1.1 Terms with a capital in this Agreement are definitions and are ascribed in Annex A. All terms in this Agreement not defined in Annex A, but defined in the Data Protection Legislation will have the meaning as assigned thereto in the Data Protection Legislation. 


2.1 Supplier will be considered as a data processor for the processing of Personal Data. 

2.2 At any time, Supplier guarantees that it complies with the Data Protection Legislation and enables Company to comply with such Data Protection Legislation regarding the Personal Data.
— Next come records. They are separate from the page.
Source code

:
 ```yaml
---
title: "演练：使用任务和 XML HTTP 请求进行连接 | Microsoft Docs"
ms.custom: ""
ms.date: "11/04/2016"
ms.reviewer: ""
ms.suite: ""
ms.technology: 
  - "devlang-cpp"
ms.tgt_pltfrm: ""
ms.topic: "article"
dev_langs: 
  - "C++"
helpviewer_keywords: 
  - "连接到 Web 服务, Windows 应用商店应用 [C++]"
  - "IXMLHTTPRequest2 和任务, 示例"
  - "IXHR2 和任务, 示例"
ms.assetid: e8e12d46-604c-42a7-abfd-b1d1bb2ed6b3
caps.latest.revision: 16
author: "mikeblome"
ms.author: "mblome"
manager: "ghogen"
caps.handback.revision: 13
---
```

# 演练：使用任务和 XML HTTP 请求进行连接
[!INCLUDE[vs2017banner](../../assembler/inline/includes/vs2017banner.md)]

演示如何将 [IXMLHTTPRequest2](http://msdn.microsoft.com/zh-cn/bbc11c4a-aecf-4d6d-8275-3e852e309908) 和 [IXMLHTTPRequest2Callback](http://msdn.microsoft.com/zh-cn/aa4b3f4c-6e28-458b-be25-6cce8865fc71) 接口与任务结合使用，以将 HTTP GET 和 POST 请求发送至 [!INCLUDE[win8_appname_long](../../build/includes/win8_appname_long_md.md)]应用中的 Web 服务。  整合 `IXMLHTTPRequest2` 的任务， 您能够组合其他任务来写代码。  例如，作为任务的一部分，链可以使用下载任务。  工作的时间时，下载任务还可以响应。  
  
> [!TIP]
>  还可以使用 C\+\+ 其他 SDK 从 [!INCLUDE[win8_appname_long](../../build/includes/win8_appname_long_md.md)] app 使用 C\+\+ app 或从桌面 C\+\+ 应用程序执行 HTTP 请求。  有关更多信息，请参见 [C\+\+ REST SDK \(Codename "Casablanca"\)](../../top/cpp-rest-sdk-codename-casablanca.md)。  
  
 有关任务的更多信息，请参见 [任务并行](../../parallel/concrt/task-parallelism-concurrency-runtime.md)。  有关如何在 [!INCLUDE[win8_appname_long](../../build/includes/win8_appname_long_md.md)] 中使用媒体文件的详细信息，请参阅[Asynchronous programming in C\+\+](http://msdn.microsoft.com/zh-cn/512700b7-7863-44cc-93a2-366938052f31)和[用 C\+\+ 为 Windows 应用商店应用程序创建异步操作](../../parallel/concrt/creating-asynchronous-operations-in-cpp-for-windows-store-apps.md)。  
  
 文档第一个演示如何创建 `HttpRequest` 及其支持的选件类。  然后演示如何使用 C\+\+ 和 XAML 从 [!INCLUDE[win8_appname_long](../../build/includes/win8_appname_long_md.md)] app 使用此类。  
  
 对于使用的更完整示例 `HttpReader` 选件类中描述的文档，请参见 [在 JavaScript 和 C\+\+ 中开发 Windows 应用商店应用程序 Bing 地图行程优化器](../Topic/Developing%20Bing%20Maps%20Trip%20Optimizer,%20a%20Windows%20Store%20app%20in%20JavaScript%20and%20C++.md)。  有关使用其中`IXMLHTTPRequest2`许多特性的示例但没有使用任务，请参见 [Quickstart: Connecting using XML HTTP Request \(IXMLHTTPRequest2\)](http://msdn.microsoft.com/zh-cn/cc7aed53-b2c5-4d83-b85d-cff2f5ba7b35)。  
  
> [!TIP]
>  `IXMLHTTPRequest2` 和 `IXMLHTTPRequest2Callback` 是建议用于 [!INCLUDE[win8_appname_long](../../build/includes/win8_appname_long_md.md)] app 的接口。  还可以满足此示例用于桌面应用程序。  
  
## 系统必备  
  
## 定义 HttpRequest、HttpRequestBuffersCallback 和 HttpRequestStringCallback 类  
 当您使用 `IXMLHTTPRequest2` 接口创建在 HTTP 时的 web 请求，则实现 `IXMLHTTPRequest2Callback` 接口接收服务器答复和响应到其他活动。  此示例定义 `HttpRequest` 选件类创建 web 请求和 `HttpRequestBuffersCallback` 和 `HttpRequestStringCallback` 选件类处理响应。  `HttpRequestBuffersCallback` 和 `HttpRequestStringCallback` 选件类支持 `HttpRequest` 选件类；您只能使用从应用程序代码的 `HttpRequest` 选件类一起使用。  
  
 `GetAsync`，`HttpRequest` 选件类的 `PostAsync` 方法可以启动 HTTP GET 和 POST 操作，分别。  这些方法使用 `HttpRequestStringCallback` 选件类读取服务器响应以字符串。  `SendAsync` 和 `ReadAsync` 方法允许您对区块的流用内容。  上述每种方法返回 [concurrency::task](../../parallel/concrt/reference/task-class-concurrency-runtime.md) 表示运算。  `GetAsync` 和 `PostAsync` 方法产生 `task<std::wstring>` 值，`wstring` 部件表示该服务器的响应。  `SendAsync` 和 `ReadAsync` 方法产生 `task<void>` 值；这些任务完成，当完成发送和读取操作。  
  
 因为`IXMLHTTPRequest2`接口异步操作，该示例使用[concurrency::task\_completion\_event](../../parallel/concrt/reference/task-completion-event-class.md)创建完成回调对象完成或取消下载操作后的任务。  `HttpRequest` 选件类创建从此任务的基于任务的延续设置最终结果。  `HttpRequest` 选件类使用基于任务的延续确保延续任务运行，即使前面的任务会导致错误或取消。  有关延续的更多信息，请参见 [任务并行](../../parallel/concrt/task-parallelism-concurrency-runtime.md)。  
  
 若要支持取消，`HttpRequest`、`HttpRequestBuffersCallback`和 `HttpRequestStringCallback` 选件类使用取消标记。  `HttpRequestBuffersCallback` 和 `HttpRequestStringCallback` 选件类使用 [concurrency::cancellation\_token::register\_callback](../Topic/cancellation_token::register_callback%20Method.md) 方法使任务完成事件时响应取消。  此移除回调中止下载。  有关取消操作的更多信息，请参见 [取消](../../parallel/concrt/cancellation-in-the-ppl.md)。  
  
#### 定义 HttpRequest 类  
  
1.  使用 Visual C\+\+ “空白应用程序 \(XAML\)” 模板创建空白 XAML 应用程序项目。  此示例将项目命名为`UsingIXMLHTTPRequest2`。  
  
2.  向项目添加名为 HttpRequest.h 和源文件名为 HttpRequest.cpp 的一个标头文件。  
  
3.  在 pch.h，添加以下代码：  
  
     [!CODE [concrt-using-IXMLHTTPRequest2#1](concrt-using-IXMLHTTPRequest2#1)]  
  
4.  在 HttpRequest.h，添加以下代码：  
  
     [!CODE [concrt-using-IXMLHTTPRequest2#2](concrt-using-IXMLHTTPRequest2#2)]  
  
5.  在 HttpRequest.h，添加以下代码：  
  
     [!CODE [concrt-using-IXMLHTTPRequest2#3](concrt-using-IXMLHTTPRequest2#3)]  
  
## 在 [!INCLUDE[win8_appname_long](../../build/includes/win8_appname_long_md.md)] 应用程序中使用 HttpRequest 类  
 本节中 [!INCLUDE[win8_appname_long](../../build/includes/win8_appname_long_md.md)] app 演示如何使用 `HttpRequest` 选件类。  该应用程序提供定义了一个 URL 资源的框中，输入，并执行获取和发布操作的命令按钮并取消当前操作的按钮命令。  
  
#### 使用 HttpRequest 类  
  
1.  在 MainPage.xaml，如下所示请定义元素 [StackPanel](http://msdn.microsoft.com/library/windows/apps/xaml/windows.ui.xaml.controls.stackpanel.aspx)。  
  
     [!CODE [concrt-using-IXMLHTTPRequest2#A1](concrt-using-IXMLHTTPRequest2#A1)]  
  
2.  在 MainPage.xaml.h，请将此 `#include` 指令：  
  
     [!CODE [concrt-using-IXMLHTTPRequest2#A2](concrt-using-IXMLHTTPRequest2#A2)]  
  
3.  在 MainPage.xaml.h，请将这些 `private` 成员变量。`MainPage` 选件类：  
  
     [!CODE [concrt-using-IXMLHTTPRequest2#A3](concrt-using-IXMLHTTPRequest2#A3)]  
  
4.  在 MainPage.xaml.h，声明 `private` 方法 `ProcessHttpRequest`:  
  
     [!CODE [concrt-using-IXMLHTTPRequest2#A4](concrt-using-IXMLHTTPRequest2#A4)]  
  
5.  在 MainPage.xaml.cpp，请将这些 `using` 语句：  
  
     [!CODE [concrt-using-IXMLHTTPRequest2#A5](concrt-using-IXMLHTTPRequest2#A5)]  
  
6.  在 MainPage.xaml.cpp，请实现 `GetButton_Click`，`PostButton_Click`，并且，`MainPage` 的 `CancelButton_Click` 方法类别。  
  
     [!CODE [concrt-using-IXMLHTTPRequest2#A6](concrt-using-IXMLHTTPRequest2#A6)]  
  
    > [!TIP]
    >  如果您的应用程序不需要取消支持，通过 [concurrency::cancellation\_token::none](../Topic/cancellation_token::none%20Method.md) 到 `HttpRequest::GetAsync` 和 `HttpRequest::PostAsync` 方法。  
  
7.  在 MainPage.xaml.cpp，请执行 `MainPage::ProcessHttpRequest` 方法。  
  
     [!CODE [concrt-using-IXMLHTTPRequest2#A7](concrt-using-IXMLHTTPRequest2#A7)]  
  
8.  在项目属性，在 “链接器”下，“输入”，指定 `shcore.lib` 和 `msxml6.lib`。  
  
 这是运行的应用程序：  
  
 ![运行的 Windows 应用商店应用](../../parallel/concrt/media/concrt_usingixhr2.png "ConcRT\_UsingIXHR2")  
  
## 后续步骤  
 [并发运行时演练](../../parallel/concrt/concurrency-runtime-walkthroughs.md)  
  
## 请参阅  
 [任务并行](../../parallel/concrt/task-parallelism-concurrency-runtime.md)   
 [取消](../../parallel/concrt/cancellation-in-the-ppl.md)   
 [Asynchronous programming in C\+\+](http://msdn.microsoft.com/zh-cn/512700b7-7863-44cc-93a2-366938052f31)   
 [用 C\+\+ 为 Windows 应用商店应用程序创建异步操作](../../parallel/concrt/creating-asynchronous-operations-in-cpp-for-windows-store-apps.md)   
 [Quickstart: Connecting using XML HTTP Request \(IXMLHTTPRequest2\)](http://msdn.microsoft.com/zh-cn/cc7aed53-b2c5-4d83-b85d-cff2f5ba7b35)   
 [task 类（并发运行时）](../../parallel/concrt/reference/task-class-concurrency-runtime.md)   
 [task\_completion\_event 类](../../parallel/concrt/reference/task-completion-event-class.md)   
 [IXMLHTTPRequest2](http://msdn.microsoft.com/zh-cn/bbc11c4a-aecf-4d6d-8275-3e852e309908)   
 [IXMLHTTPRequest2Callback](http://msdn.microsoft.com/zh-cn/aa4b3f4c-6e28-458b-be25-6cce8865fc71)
2.3 Supplier will only process Personal Data:

a) for the provision of the Services; 

b) on documented instructions from Company, including, but not limited to, the instructions as set out in Annex B; or 

c) if required to do so by Union or Member State law to which the Supplier is subject. In that case, Supplier must notify Company of that legal requirement before the processing, unless those laws prohibit such notification. 

2.4 Supplier must immediately inform Company if, in Supplier’s opinion, an instruction of Company infringes this Agreement or the law.


3.1 Without prejudice to any applicable security requirements agreed upon by Parties in the Services Agreement, Supplier must take appropriate technical and organisational measures and frequently carry out updates to said measures to protect the Personal Data in accordance with the Data Protection Legislation. These measures will include, but not be limited to, the measures under Annex C.  


4.1 Supplier may only engage a Subcontractor provided that the Supplier complies with this clause 4 and any other provision in this Agreement that applies to subcontracting. 

4.2 Supplier shall choose any Subcontractor diligently with special attention to its good standing and experience with the provision of the subcontracted services and the suitability of its technical and organisational measures. The Supplier remains responsible for any acts or omissions of its Subcontractors in the same manner as for its own acts and omissions hereunder.

4.3 Supplier must obligate all Subcontractors to comply with the same obligations Supplier has under this Agreement.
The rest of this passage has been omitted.